-- TO DO --
Copy out each line below that has the word "cite" in it.

##### INPUT DATA #####

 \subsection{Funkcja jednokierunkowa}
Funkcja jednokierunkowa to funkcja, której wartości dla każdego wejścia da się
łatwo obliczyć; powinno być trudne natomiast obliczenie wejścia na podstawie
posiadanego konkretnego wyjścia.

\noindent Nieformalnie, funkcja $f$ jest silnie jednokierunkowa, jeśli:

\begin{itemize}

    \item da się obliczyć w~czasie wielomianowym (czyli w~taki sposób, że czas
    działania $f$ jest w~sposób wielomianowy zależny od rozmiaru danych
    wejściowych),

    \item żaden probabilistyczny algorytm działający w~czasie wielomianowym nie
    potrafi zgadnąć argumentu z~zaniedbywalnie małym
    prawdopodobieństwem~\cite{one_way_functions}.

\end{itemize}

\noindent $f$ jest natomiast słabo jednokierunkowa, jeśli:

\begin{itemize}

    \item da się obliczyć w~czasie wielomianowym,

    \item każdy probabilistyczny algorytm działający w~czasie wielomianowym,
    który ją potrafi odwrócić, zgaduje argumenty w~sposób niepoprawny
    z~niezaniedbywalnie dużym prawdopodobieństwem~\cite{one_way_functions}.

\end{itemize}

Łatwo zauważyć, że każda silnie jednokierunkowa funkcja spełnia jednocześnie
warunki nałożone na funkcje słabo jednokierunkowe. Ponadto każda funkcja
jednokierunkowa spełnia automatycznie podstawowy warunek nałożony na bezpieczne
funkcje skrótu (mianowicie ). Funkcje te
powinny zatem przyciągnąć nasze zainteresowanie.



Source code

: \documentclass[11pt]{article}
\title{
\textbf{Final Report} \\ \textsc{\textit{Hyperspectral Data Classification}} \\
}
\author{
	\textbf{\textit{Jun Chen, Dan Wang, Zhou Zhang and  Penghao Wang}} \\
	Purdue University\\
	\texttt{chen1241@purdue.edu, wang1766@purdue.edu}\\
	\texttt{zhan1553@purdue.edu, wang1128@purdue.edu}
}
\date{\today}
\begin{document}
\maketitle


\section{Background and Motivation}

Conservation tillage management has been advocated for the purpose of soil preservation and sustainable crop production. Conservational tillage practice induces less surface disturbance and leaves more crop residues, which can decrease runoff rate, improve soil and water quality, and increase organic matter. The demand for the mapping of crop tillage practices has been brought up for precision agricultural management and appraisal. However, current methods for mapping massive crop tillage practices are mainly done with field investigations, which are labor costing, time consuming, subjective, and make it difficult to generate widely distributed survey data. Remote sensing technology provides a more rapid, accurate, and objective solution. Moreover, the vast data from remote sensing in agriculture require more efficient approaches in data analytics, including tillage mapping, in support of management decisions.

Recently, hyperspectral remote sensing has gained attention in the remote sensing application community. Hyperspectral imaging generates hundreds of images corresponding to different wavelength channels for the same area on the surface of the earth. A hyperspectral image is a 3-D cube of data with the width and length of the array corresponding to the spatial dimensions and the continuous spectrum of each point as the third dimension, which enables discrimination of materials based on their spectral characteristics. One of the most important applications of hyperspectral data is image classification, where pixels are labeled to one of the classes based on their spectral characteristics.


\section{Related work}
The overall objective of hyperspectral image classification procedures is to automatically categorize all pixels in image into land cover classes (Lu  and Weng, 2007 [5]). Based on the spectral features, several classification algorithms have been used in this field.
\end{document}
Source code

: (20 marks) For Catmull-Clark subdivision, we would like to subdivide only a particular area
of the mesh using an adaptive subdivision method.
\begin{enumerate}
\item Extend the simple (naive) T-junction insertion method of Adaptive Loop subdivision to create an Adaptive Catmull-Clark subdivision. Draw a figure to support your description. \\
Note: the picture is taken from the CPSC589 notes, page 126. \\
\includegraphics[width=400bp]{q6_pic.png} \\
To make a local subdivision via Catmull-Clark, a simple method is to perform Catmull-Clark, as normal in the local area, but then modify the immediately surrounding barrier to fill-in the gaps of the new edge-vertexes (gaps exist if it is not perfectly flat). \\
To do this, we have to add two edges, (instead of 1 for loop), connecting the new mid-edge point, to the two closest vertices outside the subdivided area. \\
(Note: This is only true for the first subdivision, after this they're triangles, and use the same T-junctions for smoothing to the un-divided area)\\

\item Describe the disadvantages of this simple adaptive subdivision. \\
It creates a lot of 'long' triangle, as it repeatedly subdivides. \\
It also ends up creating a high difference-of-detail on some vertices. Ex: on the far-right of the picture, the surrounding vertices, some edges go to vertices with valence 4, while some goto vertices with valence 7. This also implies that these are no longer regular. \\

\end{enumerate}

#####

-- RESPONSE AREA --
    prawdopodobieństwem~\cite{one_way_functions}.
    z~niezaniedbywalnie dużym prawdopodobieństwem~\cite{one_way_functions}.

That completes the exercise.